Where an entry contains a picture, omit the picture and repeat the rest exactly.

(Exercise data)

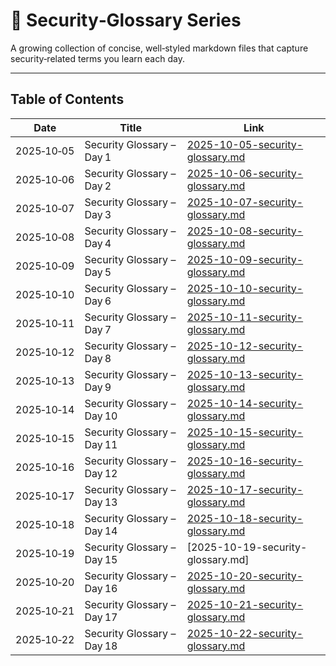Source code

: # 📖 Security‑Glossary Series

A growing collection of concise, well‑styled markdown files that capture security‑related terms you learn each day.

---

## Table of Contents

| Date       | Title                     | Link |
|------------|---------------------------|------|
| 2025‑10‑05 | Security Glossary – Day 1 | [2025-10-05-security-glossary.md](Security‑Glossary/2025-10-05-security-glossary.md) |
| 2025‑10‑06 | Security Glossary – Day 2 | [2025-10-06-security-glossary.md](Security‑Glossary/2025-10-06-security-glossary.md) |
| 2025‑10‑07 | Security Glossary – Day 3 | [2025-10-07-security-glossary.md](Security‑Glossary/2025-10-07-security-glossary.md) |
| 2025‑10‑08 | Security Glossary – Day 4 | [2025-10-08-security-glossary.md](Security‑Glossary/2025-10-08-security-glossary.md) |
| 2025‑10‑09 | Security Glossary – Day 5 | [2025-10-09-security-glossary.md](Security‑Glossary/2025-10-09-security-glossary.md) |
| 2025‑10‑10 | Security Glossary – Day 6 | [2025-10-10-security-glossary.md](Security‑Glossary/2025-10-10-security-glossary.md) |
| 2025‑10‑11 | Security Glossary – Day 7 | [2025-10-11-security-glossary.md](Security‑Glossary/2025-10-11-security-glossary.md) |
| 2025‑10‑12 | Security Glossary – Day 8 | [2025-10-12-security-glossary.md](Security‑Glossary/2025-10-12-security-glossary.md) |
| 2025‑10‑13 | Security Glossary – Day 9 | [2025-10-13-security-glossary.md](Security‑Glossary/2025-10-13-security-glossary.md) |
| 2025‑10‑14 | Security Glossary – Day 10 | [2025-10-14-security-glossary.md](Security‑Glossary/2025-10-14-security-glossary.md) |
| 2025‑10‑15 | Security Glossary – Day 11 | [2025-10-15-security-glossary.md](Security‑Glossary/2025-10-15-security-glossary.md) |
| 2025‑10‑16 | Security Glossary – Day 12 | [2025-10-16-security-glossary.md](Security‑Glossary/2025-10-16-security-glossary.md) |
| 2025‑10‑17 | Security Glossary – Day 13 | [2025-10-17-security-glossary.md](Security‑Glossary/2025-10-17-security-glossary.md) |
| 2025‑10‑18 | Security Glossary – Day 14 | [2025-10-18-security-glossary.md](Security‑Glossary/2025-10-18-security-glossary.md) |
|2025‑10‑19 | Security Glossary – Day 15 | [2025-10-19-security-glossary.md]|(Security‑Glossary/2025-10-19-security-glossary.md) |
|2025‑10‑20 | Security Glossary – Day 16 | [2025-10-20-security-glossary.md](Security‑Glossary/2025-10-20-security-glossary.md) |
|2025‑10‑21 | Security Glossary – Day 17 | [2025-10-21-security-glossary.md](Security‑Glossary/2025-10-21-security-glossary.md) |
|2025‑10‑22 | Security Glossary – Day 18 | [2025-10-22-security-glossary.md](Security‑Glossary/2025-10-22-security-glossary.md) |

(End Exercise data)

Response area —
Source code

: # 📖 Security‑Glossary Series

A growing collection of concise, well‑styled markdown files that capture security‑related terms you learn each day.

---

## Table of Contents

| Date       | Title                     | Link |
|------------|---------------------------|------|
| 2025‑10‑05 | Security Glossary – Day 1 | [2025-10-05-security-glossary.md](Security‑Glossary/2025-10-05-security-glossary.md) |
| 2025‑10‑06 | Security Glossary – Day 2 | [2025-10-06-security-glossary.md](Security‑Glossary/2025-10-06-security-glossary.md) |
| 2025‑10‑07 | Security Glossary – Day 3 | [2025-10-07-security-glossary.md](Security‑Glossary/2025-10-07-security-glossary.md) |
| 2025‑10‑08 | Security Glossary – Day 4 | [2025-10-08-security-glossary.md](Security‑Glossary/2025-10-08-security-glossary.md) |
| 2025‑10‑09 | Security Glossary – Day 5 | [2025-10-09-security-glossary.md](Security‑Glossary/2025-10-09-security-glossary.md) |
| 2025‑10‑10 | Security Glossary – Day 6 | [2025-10-10-security-glossary.md](Security‑Glossary/2025-10-10-security-glossary.md) |
| 2025‑10‑11 | Security Glossary – Day 7 | [2025-10-11-security-glossary.md](Security‑Glossary/2025-10-11-security-glossary.md) |
| 2025‑10‑12 | Security Glossary – Day 8 | [2025-10-12-security-glossary.md](Security‑Glossary/2025-10-12-security-glossary.md) |
| 2025‑10‑13 | Security Glossary – Day 9 | [2025-10-13-security-glossary.md](Security‑Glossary/2025-10-13-security-glossary.md) |
| 2025‑10‑14 | Security Glossary – Day 10 | [2025-10-14-security-glossary.md](Security‑Glossary/2025-10-14-security-glossary.md) |
| 2025‑10‑15 | Security Glossary – Day 11 | [2025-10-15-security-glossary.md](Security‑Glossary/2025-10-15-security-glossary.md) |
| 2025‑10‑16 | Security Glossary – Day 12 | [2025-10-16-security-glossary.md](Security‑Glossary/2025-10-16-security-glossary.md) |
| 2025‑10‑17 | Security Glossary – Day 13 | [2025-10-17-security-glossary.md](Security‑Glossary/2025-10-17-security-glossary.md) |
| 2025‑10‑18 | Security Glossary – Day 14 | [2025-10-18-security-glossary.md](Security‑Glossary/2025-10-18-security-glossary.md) |
|2025‑10‑19 | Security Glossary – Day 15 | [2025-10-19-security-glossary.md]|(Security‑Glossary/2025-10-19-security-glossary.md) |
|2025‑10‑20 | Security Glossary – Day 16 | [2025-10-20-security-glossary.md](Security‑Glossary/2025-10-20-security-glossary.md) |
|2025‑10‑21 | Security Glossary – Day 17 | [2025-10-21-security-glossary.md](Security‑Glossary/2025-10-21-security-glossary.md) |
|2025‑10‑22 | Security Glossary – Day 18 | [2025-10-22-security-glossary.md](Security‑Glossary/2025-10-22-security-glossary.md) |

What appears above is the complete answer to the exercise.